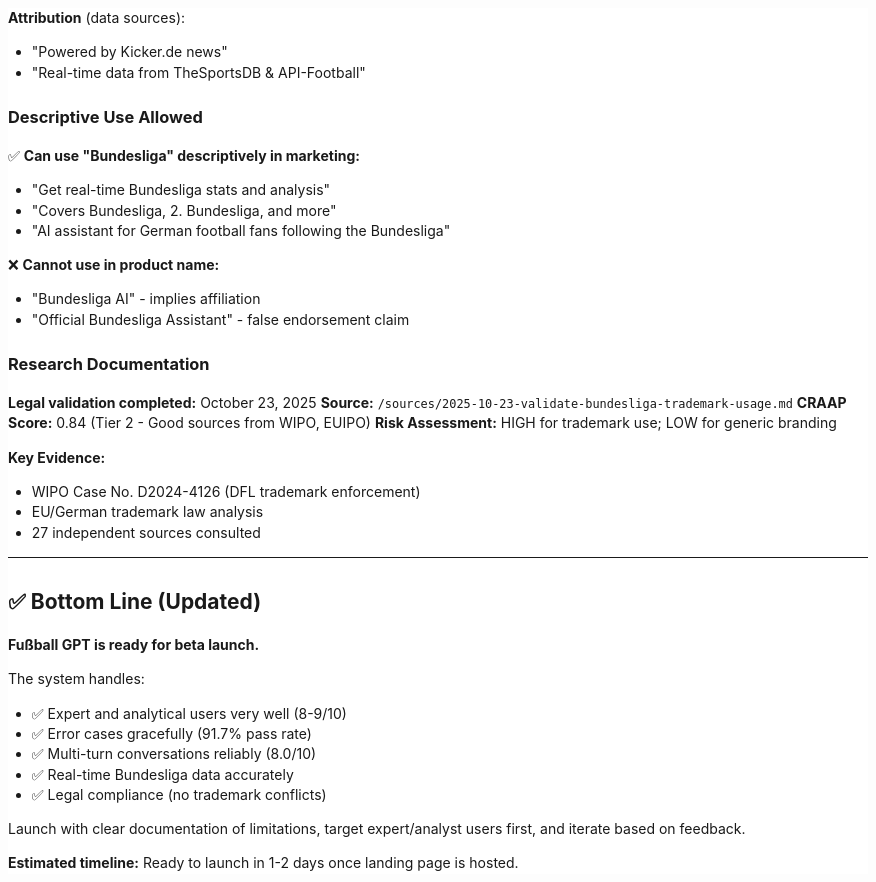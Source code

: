 **Attribution** (data sources):
- "Powered by Kicker.de news"
- "Real-time data from TheSportsDB & API-Football"

### Descriptive Use Allowed

✅ **Can use "Bundesliga" descriptively in marketing:**
- "Get real-time Bundesliga stats and analysis"
- "Covers Bundesliga, 2. Bundesliga, and more"
- "AI assistant for German football fans following the Bundesliga"

❌ **Cannot use in product name:**
- "Bundesliga AI" - implies affiliation
- "Official Bundesliga Assistant" - false endorsement claim

### Research Documentation

**Legal validation completed:** October 23, 2025
**Source:** `/sources/2025-10-23-validate-bundesliga-trademark-usage.md`
**CRAAP Score:** 0.84 (Tier 2 - Good sources from WIPO, EUIPO)
**Risk Assessment:** HIGH for trademark use; LOW for generic branding

**Key Evidence:**
- WIPO Case No. D2024-4126 (DFL trademark enforcement)
- EU/German trademark law analysis
- 27 independent sources consulted

---

## ✅ Bottom Line (Updated)

**Fußball GPT is ready for beta launch.**

The system handles:
- ✅ Expert and analytical users very well (8-9/10)
- ✅ Error cases gracefully (91.7% pass rate)
- ✅ Multi-turn conversations reliably (8.0/10)
- ✅ Real-time Bundesliga data accurately
- ✅ Legal compliance (no trademark conflicts)

Launch with clear documentation of limitations, target expert/analyst users first, and iterate based on feedback.

**Estimated timeline:** Ready to launch in 1-2 days once landing page is hosted.

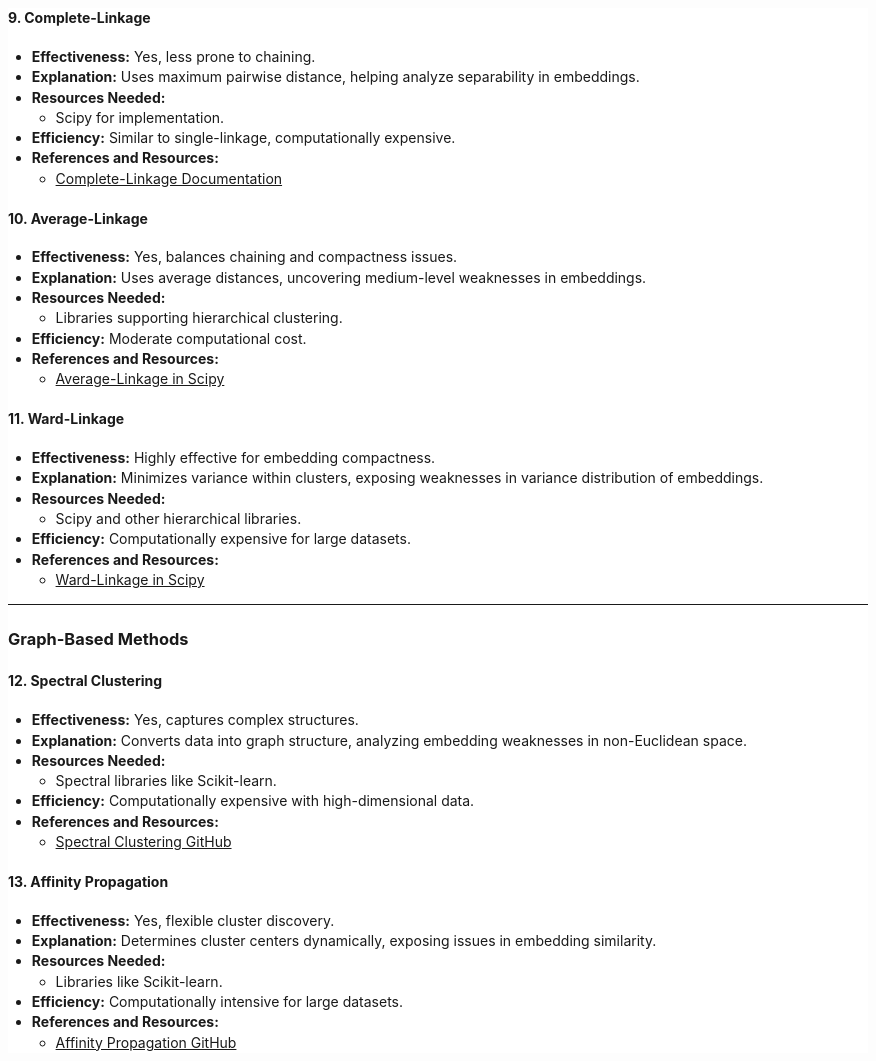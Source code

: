 #### 9. **Complete-Linkage**

- **Effectiveness:** Yes, less prone to chaining.
- **Explanation:** Uses maximum pairwise distance, helping analyze separability in embeddings.
- **Resources Needed:**
  - Scipy for implementation.
- **Efficiency:** Similar to single-linkage, computationally expensive.
- **References and Resources:**
  - [Complete-Linkage Documentation](https://docs.scipy.org/doc/scipy/reference/generated/scipy.cluster.hierarchy.complete.html)

#### 10. **Average-Linkage**

- **Effectiveness:** Yes, balances chaining and compactness issues.
- **Explanation:** Uses average distances, uncovering medium-level weaknesses in embeddings.
- **Resources Needed:**
  - Libraries supporting hierarchical clustering.
- **Efficiency:** Moderate computational cost.
- **References and Resources:**
  - [Average-Linkage in Scipy](https://docs.scipy.org/doc/scipy/reference/generated/scipy.cluster.hierarchy.average.html)

#### 11. **Ward-Linkage**

- **Effectiveness:** Highly effective for embedding compactness.
- **Explanation:** Minimizes variance within clusters, exposing weaknesses in variance distribution of embeddings.
- **Resources Needed:**
  - Scipy and other hierarchical libraries.
- **Efficiency:** Computationally expensive for large datasets.
- **References and Resources:**
  - [Ward-Linkage in Scipy](https://docs.scipy.org/doc/scipy/reference/generated/scipy.cluster.hierarchy.ward.html)

---

### **Graph-Based Methods**

#### 12. **Spectral Clustering**

- **Effectiveness:** Yes, captures complex structures.
- **Explanation:** Converts data into graph structure, analyzing embedding weaknesses in non-Euclidean space.
- **Resources Needed:**
  - Spectral libraries like Scikit-learn.
- **Efficiency:** Computationally expensive with high-dimensional data.
- **References and Resources:**
  - [Spectral Clustering GitHub](https://scikit-learn.org/stable/modules/generated/sklearn.cluster.SpectralClustering.html)

#### 13. **Affinity Propagation**

- **Effectiveness:** Yes, flexible cluster discovery.
- **Explanation:** Determines cluster centers dynamically, exposing issues in embedding similarity.
- **Resources Needed:**
  - Libraries like Scikit-learn.
- **Efficiency:** Computationally intensive for large datasets.
- **References and Resources:**
  - [Affinity Propagation GitHub](https://scikit-learn.org/stable/modules/generated/sklearn.cluster.AffinityPropagation.html)
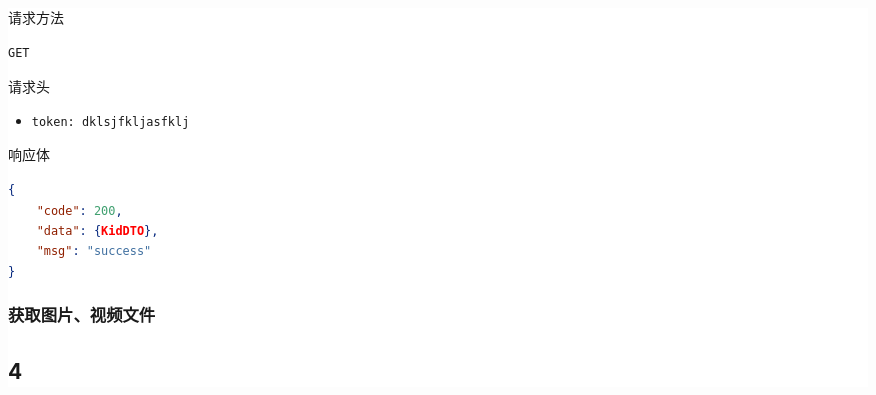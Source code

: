 请求方法

```
GET
```

请求头

- `token: dklsjfkljasfklj`

响应体

```json
{
    "code": 200,
    "data": {KidDTO},
    "msg": "success"
}
```



### 获取图片、视频文件





## 4
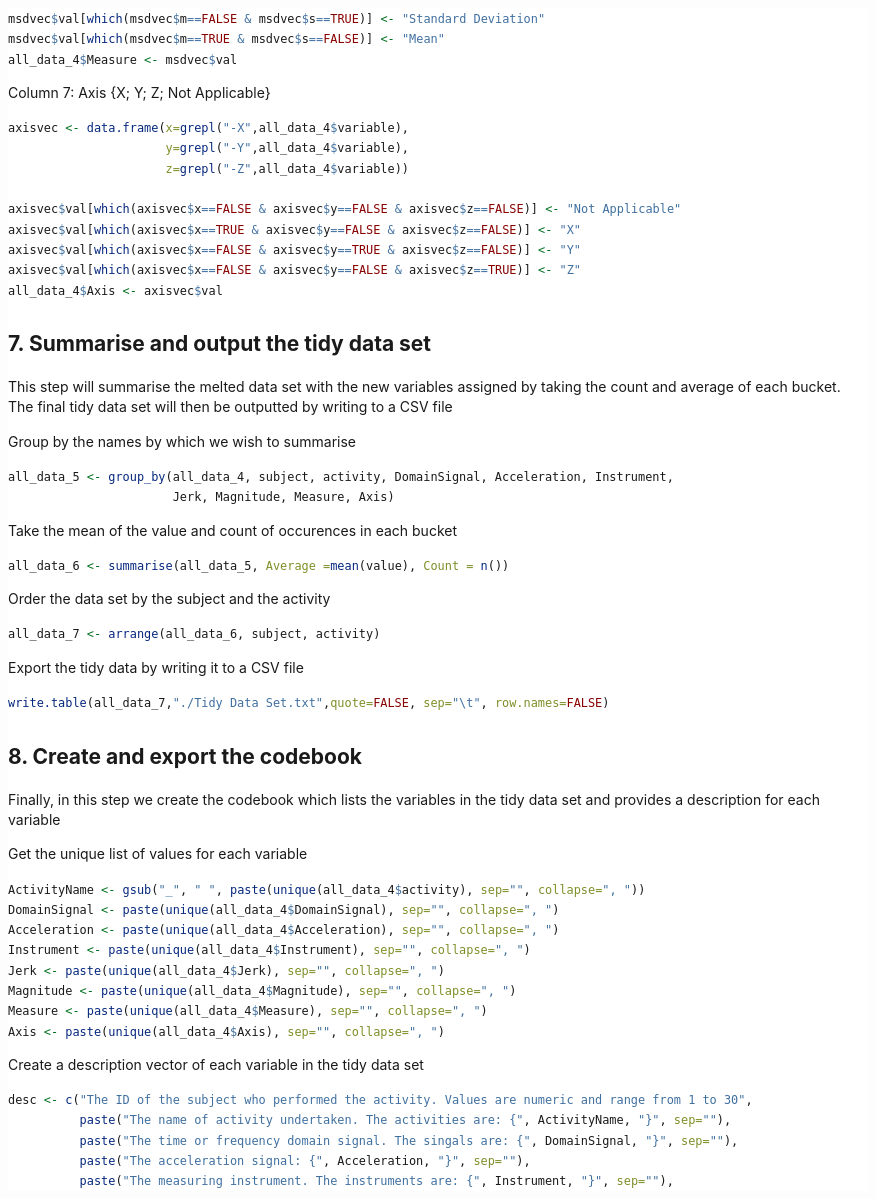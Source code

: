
 ```r
msdvec$val[which(msdvec$m==FALSE & msdvec$s==TRUE)] <- "Standard Deviation"
msdvec$val[which(msdvec$m==TRUE & msdvec$s==FALSE)] <- "Mean"
all_data_4$Measure <- msdvec$val
```
Column 7: Axis           {X; Y; Z; Not Applicable}
```r
axisvec <- data.frame(x=grepl("-X",all_data_4$variable),
                      y=grepl("-Y",all_data_4$variable),
                      z=grepl("-Z",all_data_4$variable))

axisvec$val[which(axisvec$x==FALSE & axisvec$y==FALSE & axisvec$z==FALSE)] <- "Not Applicable"
axisvec$val[which(axisvec$x==TRUE & axisvec$y==FALSE & axisvec$z==FALSE)] <- "X"
axisvec$val[which(axisvec$x==FALSE & axisvec$y==TRUE & axisvec$z==FALSE)] <- "Y"
axisvec$val[which(axisvec$x==FALSE & axisvec$y==FALSE & axisvec$z==TRUE)] <- "Z"
all_data_4$Axis <- axisvec$val
```

## 7.	 Summarise and output the tidy data set
This step will summarise the melted data set with the new variables assigned by taking the count and average of each bucket. The final tidy data set will then be outputted by writing to a CSV file

Group by the names by which we wish to summarise
```r
all_data_5 <- group_by(all_data_4, subject, activity, DomainSignal, Acceleration, Instrument,
                       Jerk, Magnitude, Measure, Axis)
```
Take the mean of the value and count of occurences in each bucket
```r
all_data_6 <- summarise(all_data_5, Average =mean(value), Count = n())
```
Order the data set by the subject and the activity
```r
all_data_7 <- arrange(all_data_6, subject, activity)
```
Export the tidy data by writing it to a CSV file
```r
write.table(all_data_7,"./Tidy Data Set.txt",quote=FALSE, sep="\t", row.names=FALSE)
```

## 8.	 Create and export the codebook
Finally, in this step we create the codebook which lists the variables in the tidy data set and provides a description for each variable

Get the unique list of values for each variable
```r
ActivityName <- gsub("_", " ", paste(unique(all_data_4$activity), sep="", collapse=", ")) 
DomainSignal <- paste(unique(all_data_4$DomainSignal), sep="", collapse=", ") 
Acceleration <- paste(unique(all_data_4$Acceleration), sep="", collapse=", ") 
Instrument <- paste(unique(all_data_4$Instrument), sep="", collapse=", ") 
Jerk <- paste(unique(all_data_4$Jerk), sep="", collapse=", ") 
Magnitude <- paste(unique(all_data_4$Magnitude), sep="", collapse=", ") 
Measure <- paste(unique(all_data_4$Measure), sep="", collapse=", ") 
Axis <- paste(unique(all_data_4$Axis), sep="", collapse=", ") 
```
Create a description vector of each variable in the tidy data set
```r
desc <- c("The ID of the subject who performed the activity. Values are numeric and range from 1 to 30",
          paste("The name of activity undertaken. The activities are: {", ActivityName, "}", sep=""),
          paste("The time or frequency domain signal. The singals are: {", DomainSignal, "}", sep=""),
          paste("The acceleration signal: {", Acceleration, "}", sep=""),
          paste("The measuring instrument. The instruments are: {", Instrument, "}", sep=""),
```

▬▬▬▬▬▬▬▬▬▬

TASK BRIEF =
Across the whole listing above, report each line that includes "activity".

SOLUTION TO THIS EXERCISE =
all_data_5 <- group_by(all_data_4, subject, activity, DomainSignal, Acceleration, Instrument,
Order the data set by the subject and the activity
all_data_7 <- arrange(all_data_6, subject, activity)
ActivityName <- gsub("_", " ", paste(unique(all_data_4$activity), sep="", collapse=", ")) 
desc <- c("The ID of the subject who performed the activity. Values are numeric and range from 1 to 30",
          paste("The name of activity undertaken. The activities are: {", ActivityName, "}", sep=""),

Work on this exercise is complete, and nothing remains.